- [Extracted data entries]:
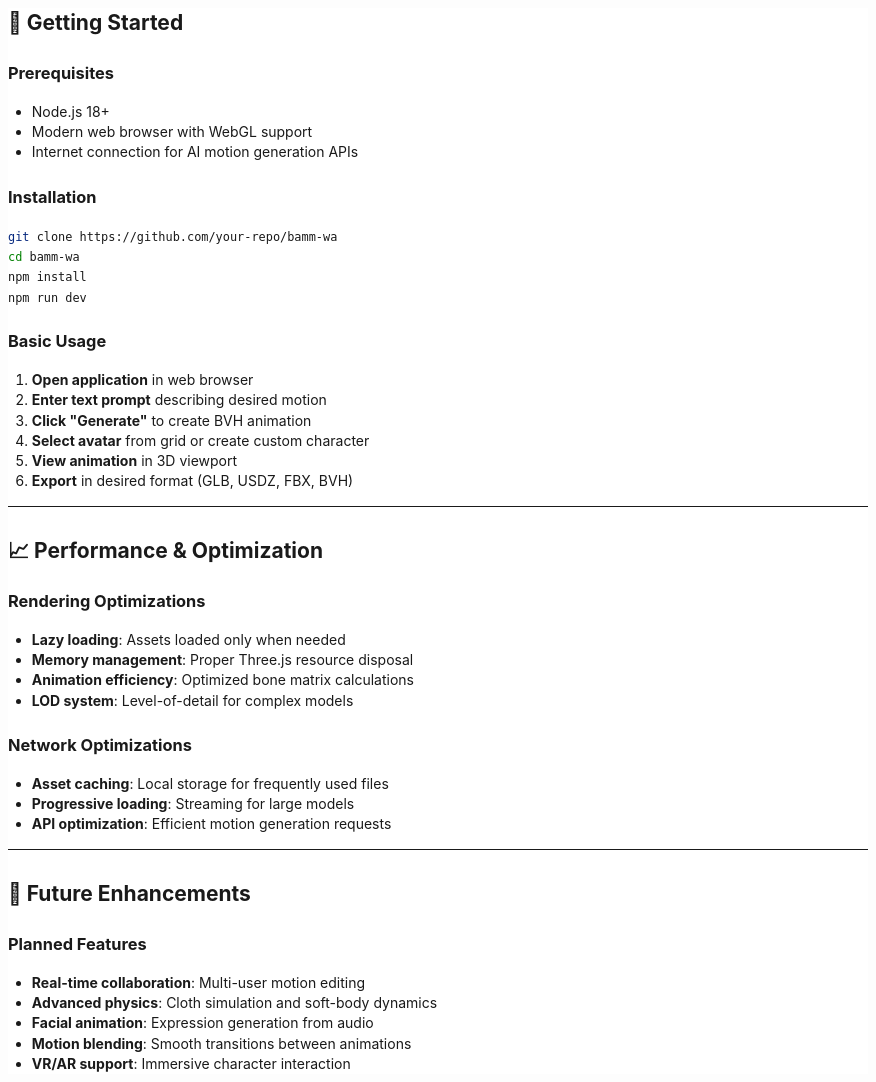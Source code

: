 ## 🚀 Getting Started

### Prerequisites
- Node.js 18+
- Modern web browser with WebGL support
- Internet connection for AI motion generation APIs

### Installation
```bash
git clone https://github.com/your-repo/bamm-wa
cd bamm-wa
npm install
npm run dev
```

### Basic Usage
1. **Open application** in web browser
2. **Enter text prompt** describing desired motion
3. **Click "Generate"** to create BVH animation
4. **Select avatar** from grid or create custom character
5. **View animation** in 3D viewport
6. **Export** in desired format (GLB, USDZ, FBX, BVH)

---

## 📈 Performance & Optimization

### Rendering Optimizations
- **Lazy loading**: Assets loaded only when needed
- **Memory management**: Proper Three.js resource disposal
- **Animation efficiency**: Optimized bone matrix calculations
- **LOD system**: Level-of-detail for complex models

### Network Optimizations
- **Asset caching**: Local storage for frequently used files
- **Progressive loading**: Streaming for large models
- **API optimization**: Efficient motion generation requests

---

## 🔮 Future Enhancements

### Planned Features
- **Real-time collaboration**: Multi-user motion editing
- **Advanced physics**: Cloth simulation and soft-body dynamics
- **Facial animation**: Expression generation from audio
- **Motion blending**: Smooth transitions between animations
- **VR/AR support**: Immersive character interaction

- [Task]: All lines in the entries above that hold the word "from" need to be copied.

- [The completed task]:
4. **Select avatar** from grid or create custom character
- **Facial animation**: Expression generation from audio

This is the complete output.